Bucks’ ‘steady progress’ on defense shines in rout of Nuggets

MILWAUKEE — When Doc Rivers made his Milwaukee Bucks coaching debut on Jan. 29, he came away from the game encouraged by the team’s defensive effort despite a loss on the road in Denver.

Fast forward two weeks later and the Bucks put together one of their most complete wins of the season, a 112-95 rout of the defending champions on Monday night. It was the second consecutive win for Milwaukee and second consecutive game holding an opponent under 100 points, the first time the Bucks have pulled that off in the regular season since November 2021.

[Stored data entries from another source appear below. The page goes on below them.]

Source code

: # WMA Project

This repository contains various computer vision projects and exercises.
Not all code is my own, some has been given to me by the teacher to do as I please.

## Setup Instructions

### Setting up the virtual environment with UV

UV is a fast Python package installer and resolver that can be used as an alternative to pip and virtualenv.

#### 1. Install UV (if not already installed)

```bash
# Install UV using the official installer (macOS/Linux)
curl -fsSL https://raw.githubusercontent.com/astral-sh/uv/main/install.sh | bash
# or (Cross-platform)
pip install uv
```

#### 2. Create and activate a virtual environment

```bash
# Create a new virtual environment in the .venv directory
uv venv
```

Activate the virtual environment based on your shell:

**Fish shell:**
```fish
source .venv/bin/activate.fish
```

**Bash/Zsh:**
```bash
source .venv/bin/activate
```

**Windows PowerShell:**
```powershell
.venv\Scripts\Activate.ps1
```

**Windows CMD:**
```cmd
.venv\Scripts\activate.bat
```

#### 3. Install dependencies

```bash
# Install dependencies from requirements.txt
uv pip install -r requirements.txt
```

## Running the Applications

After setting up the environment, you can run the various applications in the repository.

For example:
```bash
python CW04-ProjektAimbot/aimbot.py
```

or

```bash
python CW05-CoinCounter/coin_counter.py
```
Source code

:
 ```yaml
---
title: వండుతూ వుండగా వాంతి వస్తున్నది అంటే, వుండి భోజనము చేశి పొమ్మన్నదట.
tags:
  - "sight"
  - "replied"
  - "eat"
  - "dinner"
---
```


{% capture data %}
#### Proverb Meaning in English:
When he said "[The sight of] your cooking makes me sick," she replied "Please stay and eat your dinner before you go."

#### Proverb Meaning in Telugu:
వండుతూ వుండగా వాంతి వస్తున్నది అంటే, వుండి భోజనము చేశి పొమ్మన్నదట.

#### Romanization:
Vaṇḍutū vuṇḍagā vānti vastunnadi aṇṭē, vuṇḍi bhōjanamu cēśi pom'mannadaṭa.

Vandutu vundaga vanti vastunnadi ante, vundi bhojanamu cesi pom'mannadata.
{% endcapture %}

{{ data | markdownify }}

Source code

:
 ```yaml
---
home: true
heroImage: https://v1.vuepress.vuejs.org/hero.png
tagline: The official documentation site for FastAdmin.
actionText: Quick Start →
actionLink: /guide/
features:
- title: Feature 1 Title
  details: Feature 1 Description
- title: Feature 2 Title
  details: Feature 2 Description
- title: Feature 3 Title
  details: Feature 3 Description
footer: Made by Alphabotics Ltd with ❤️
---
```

“Guys are just being on the same page,” Bucks star Giannis Antetokounmpo said after the game. “Coach Doc is holding us to a high standard. He wants us to defend. He doesn’t take lack of effort as an excuse. If you’re on the floor, you’ve got to do your best.”

Two-time MVP Nikola Jokic collected 29 points, 12 rebounds and 8 assists, scoring or assisting on 48 of the Nuggets’ 95 points, but his effort wasn’t enough to overcome a few key injuries. Both Jamal Murray (shin injury) and Kentavious Caldwell-Pope (right hamstring tightness) did not play in the second half.

Antetokounmpo paced the Bucks with 36 points and 18 rebounds. He now has nine career games with 30 points, 15 rebounds and 5 assists while shooting 70%, tied with Charles Barkley for third most in NBA history, according to research by ESPN Stats & Information. They trail only Wilt Chamberlain and Kareem Abdul-Jabbar.

While Rivers praised the team’s pace offensively, he was mostly encouraged to see the defense improve in some of the principles he has aimed to install since taking the job late last month.

Milwaukee started 1-5 under Rivers, giving up 119.2 points per game in those six contests. But in these back-to-back wins, the Bucks have held opponents to 89.5 points per game.

“Just steady progress,” Rivers said after Monday’s game. “Believing in your D, trusting it, clarifying it — what we want to do … The more we can get our guys to know exactly what we’re doing, they can play at full speed. That’s what we’re trying to do. Simplify, so we can play with fire.”

Rivers estimated the coaching staff has spent about 70% of its available time working with the team on defense. And that focus has been about making sure the team is on the right page.

“I just think it’s the accountability,” Bucks guard Damian Lillard said. “When we’re watching film, we’re in our meetings, in practice, I think Doc and our entire staff, they’re doing a great job of just calling everything out. They’re challenging us in a lot of different ways. Our communication, how physical we are, how we carry ourselves as a group.

“Trying to find our identity. Who do we want to be. Who are we going to step like when we get on the floor. And I think we’re just having a lot of carryover because there’s so much conversation around it.”